The 4+4 Part Employee Lifecycle: (1) Recruitment; (2) Onboarding; (3) Performance; and (4) Offboarding; plus (1) Performance Management; (2) Development; (3) Health & Wellbeing; and (4) Retention.

Recruitment

Everyone knows that change management is hard. Culture eats strategy for breakfast; an organisation’s culture doesn’t change over night; something about herding cats; the change curve; etc. etc.

We’ve heard it all before, and yes it’s probably true.

But there’s a big elephant in the room: the power of recruitment to accelerate cultural change. That is to say, bring in from the outside the people whose capabilities you desperately need on the inside.

Which begs the question… what capabilities? Well, organisations that focus like an eagle know precisely the capabilities to assess each candidate against, because they are the ones that align to their strategic imperatives.

If your organisation needs to become more collaborative, recruit collaborative people. If it needs to become more innovative, recruit innovative people. And if it needs to become more digitally literate, recruit digitally literate people.

This approach may seem too obvious to mention, yet I dare you to examine your organisation’s current recruitment practices.

Onboarding

Onboarding is one of those pies that everyone wants to stick their fingers into, but nobody wants to own. Yet it is crucial for setting up the new recruit for success.
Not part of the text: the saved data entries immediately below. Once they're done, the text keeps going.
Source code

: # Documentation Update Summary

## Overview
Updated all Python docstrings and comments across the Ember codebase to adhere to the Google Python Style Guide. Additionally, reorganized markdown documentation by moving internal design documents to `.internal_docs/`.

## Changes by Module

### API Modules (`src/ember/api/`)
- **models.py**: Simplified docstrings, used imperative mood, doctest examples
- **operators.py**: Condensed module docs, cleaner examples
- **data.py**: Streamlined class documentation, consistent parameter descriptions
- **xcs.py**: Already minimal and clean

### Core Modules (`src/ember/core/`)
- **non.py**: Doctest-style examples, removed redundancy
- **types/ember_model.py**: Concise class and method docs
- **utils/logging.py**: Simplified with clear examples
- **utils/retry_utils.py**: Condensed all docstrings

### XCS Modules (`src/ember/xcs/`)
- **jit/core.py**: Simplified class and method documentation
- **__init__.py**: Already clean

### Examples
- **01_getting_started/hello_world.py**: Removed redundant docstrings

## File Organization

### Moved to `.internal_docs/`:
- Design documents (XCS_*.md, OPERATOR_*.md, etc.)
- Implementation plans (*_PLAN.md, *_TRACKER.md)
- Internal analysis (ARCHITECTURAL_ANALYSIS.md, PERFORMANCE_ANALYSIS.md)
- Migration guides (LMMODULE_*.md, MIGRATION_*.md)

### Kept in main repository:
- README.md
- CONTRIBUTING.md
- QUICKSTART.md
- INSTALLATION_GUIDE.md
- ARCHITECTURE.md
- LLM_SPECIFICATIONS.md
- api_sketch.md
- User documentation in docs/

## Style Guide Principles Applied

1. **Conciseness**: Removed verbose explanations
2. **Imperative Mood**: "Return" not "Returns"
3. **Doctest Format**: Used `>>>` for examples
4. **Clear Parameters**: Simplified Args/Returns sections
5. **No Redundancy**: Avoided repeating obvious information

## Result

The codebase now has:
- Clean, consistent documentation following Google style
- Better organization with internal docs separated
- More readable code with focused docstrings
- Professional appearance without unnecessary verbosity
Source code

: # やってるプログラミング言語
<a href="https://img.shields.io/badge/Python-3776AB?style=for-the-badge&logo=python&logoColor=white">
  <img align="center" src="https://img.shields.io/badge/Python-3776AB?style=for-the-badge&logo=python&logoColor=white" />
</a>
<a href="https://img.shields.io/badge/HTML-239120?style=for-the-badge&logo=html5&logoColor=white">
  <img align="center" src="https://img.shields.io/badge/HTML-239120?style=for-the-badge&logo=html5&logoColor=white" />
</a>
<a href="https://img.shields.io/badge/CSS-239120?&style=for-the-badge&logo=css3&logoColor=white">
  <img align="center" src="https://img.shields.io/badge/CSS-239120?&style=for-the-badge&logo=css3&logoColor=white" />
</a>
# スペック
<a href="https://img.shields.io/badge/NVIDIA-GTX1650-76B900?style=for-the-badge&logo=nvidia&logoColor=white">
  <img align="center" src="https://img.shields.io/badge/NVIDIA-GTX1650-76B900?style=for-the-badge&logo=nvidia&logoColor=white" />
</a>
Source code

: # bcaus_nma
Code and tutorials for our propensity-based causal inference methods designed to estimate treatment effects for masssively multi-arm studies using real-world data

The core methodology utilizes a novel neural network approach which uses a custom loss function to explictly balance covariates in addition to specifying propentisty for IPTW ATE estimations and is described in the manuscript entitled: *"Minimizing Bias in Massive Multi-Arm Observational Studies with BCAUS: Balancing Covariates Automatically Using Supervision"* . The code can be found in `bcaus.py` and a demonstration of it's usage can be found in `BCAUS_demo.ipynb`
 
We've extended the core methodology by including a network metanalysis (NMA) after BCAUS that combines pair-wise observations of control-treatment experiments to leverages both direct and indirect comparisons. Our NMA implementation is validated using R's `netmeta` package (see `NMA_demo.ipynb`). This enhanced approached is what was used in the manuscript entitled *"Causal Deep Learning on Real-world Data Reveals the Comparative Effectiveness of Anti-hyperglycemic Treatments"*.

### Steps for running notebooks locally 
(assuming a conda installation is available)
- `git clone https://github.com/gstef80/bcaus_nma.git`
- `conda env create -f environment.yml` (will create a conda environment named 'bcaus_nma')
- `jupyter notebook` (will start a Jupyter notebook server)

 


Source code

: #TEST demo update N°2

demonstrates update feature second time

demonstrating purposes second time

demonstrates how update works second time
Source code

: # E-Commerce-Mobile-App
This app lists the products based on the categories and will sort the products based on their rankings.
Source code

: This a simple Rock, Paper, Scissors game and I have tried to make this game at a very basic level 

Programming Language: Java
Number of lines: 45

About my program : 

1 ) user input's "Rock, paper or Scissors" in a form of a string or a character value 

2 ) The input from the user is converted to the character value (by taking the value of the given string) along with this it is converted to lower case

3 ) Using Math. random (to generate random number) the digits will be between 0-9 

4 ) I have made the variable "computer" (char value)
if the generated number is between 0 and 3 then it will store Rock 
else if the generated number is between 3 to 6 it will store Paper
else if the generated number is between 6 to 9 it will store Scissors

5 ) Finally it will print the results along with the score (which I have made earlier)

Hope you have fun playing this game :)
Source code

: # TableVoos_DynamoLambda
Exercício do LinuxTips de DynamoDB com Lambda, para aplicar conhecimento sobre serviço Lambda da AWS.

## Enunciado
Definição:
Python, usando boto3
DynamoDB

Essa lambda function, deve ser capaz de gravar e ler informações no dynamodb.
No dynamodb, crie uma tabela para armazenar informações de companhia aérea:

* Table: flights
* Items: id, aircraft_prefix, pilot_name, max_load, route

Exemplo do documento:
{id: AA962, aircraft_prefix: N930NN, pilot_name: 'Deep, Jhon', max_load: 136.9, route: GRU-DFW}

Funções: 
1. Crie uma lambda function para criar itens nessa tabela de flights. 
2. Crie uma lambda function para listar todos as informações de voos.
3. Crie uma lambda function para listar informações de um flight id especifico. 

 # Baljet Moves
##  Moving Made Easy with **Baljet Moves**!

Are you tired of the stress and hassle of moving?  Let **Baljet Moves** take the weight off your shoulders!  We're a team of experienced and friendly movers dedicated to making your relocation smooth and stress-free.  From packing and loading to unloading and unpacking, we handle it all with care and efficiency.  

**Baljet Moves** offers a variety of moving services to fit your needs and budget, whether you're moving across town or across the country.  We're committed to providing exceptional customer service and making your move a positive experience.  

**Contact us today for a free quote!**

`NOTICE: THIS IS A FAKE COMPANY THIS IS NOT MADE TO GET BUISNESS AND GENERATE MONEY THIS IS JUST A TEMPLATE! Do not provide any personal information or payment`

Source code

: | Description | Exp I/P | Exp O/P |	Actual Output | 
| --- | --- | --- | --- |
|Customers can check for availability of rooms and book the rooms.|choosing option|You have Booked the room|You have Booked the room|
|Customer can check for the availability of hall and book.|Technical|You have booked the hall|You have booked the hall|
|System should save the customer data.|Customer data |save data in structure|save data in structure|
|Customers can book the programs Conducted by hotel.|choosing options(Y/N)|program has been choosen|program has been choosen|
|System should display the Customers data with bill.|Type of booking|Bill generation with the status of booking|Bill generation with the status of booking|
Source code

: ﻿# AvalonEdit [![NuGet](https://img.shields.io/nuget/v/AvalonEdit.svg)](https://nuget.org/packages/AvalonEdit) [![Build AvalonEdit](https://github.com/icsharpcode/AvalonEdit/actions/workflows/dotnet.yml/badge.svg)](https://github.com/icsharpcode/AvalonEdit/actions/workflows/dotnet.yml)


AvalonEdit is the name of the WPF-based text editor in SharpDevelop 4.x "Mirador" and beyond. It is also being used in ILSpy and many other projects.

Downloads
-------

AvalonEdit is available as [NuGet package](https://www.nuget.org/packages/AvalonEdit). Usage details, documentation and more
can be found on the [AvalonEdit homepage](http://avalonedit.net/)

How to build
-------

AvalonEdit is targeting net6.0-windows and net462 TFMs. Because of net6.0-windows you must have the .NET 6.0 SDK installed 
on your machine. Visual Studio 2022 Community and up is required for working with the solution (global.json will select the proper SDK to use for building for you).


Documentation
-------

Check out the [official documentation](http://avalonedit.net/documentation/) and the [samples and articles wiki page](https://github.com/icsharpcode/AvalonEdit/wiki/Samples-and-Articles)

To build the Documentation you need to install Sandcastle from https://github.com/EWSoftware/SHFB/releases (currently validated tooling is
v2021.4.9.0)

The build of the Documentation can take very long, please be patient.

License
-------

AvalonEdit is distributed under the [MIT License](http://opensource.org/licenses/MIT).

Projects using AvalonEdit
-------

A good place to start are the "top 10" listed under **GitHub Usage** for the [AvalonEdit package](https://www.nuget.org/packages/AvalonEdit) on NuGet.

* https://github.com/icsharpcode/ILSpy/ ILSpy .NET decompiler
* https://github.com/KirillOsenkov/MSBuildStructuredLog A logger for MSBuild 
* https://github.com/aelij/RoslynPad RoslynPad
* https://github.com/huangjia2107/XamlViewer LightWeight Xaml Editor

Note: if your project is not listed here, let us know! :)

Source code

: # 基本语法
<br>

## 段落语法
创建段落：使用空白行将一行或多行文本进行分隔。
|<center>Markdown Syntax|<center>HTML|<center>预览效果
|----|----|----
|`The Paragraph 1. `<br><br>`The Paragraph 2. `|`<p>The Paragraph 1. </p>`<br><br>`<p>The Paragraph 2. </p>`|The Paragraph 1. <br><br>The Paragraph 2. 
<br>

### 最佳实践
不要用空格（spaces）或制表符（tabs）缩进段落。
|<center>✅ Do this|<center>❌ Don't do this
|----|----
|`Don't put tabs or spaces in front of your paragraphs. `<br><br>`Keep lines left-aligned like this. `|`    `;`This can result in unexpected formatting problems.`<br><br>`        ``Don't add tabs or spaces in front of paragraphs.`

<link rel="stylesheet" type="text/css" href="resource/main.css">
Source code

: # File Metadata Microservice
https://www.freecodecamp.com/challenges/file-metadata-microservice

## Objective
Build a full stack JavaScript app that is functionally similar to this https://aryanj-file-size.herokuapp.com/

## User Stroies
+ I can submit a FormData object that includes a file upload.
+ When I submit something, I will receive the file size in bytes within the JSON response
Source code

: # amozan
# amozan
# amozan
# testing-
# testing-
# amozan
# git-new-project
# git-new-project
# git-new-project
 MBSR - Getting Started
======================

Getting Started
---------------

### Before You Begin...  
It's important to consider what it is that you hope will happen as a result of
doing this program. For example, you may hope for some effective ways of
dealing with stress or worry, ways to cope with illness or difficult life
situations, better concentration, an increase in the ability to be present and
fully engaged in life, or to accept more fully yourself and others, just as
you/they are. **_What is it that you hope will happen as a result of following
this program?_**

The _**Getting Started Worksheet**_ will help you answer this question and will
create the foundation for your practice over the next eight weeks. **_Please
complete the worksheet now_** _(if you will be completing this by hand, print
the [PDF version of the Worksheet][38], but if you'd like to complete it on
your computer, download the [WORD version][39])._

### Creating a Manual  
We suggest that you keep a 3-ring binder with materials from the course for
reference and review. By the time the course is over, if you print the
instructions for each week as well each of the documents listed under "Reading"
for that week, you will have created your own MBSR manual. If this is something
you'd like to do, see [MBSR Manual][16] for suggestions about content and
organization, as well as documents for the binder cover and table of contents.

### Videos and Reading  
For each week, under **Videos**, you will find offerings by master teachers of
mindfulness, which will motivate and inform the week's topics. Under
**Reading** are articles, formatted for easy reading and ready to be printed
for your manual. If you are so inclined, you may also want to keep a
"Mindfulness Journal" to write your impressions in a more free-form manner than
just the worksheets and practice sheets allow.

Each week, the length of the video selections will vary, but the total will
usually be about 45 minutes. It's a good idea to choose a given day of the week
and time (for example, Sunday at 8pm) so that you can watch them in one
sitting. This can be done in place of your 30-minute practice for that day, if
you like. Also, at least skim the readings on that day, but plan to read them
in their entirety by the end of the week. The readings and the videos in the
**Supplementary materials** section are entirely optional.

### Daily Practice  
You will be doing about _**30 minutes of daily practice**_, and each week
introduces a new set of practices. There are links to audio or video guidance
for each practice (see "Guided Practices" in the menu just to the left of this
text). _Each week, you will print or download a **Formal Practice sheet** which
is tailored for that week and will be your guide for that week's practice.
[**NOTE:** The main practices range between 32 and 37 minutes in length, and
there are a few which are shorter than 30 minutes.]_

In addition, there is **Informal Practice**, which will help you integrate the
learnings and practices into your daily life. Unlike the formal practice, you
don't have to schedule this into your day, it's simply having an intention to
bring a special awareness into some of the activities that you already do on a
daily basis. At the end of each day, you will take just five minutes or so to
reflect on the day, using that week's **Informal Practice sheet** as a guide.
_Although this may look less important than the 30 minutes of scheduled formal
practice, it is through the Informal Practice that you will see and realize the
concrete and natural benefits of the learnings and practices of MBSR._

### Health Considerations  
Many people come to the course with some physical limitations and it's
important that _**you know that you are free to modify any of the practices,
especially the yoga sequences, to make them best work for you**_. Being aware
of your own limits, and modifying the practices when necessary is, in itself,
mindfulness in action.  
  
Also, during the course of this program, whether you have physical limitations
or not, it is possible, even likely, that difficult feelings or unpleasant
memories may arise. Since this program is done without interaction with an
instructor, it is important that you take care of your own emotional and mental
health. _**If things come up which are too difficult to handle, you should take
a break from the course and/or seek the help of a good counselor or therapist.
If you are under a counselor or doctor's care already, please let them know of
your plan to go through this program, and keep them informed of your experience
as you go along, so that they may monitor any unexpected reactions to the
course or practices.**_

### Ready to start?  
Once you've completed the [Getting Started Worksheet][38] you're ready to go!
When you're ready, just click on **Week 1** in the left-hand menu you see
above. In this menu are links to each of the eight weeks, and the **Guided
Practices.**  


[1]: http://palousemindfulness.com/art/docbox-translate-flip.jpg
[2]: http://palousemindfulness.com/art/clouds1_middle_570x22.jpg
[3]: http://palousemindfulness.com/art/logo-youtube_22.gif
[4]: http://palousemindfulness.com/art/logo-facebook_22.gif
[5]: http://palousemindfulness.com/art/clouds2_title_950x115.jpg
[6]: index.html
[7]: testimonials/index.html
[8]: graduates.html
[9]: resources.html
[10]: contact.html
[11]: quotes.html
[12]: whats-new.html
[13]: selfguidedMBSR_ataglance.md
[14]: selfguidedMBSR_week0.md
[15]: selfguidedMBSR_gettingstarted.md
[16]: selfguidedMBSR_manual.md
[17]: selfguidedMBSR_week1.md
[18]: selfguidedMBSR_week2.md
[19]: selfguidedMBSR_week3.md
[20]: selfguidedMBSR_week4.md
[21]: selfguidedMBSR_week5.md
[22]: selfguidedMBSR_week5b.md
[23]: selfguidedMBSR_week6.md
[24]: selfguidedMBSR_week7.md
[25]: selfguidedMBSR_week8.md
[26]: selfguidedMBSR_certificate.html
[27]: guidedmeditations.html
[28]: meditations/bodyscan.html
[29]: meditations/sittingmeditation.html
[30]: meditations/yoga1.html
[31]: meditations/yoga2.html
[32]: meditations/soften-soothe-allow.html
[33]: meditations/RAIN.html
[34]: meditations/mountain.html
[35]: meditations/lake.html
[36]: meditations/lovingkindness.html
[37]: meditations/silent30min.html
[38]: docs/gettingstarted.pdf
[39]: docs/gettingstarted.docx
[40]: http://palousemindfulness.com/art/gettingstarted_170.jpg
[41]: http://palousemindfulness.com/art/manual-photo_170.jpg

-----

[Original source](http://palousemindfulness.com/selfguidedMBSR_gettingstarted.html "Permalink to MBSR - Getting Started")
From an organisational capability perspective, a gold-plated opportunity arises during this phase in the employee’s lifecycle to draw their attention to the capability framework and the riches therein. The new recruit is motivated, keen to prove themselves, and hungry to learn.

Highlight the resources that are available to them to develop their capabilities now. This is important because the first few weeks of their experience in the organisation colours their remaining tenure.

Ensure they start their journey the way you’d like them to continue it: productively.

Performance

Capability powers performance, so the capability framework is a tool you can use to improve all four subparts of Performance in the 4+4 Part Employee Lifecycle.

Performance Management

Effective performance management complements development planning to provide the employee with guidance on improving said performance.

When seen through the lens of the capability framework, an employee’s performance appraisal can identify meaningful development opportunities. Performance weak spots may be (at least partly) attributable to gaps in specific capabilities; while a strengths-based approach might also be adopted, whereby an already strong capability is enhanced to drive higher performance.

To inform these decisions with data, I’d be keen to correlate capability assessments against individual performances and observe the relationship between the variables over time.

Development

It’s all very well to have a poetic capability framework, but if learning opportunities aren’t mapped to it, then its value is inherently limited.

If the framework’s capabilities align to leadership stages, I suggest the following question be put to the user: Do you want to excel in your current role or prepare for your next role?

Not only does this question focus the user’s development goal, it also identifies the relevant leadership stage so the capabilities can be presented in the right context.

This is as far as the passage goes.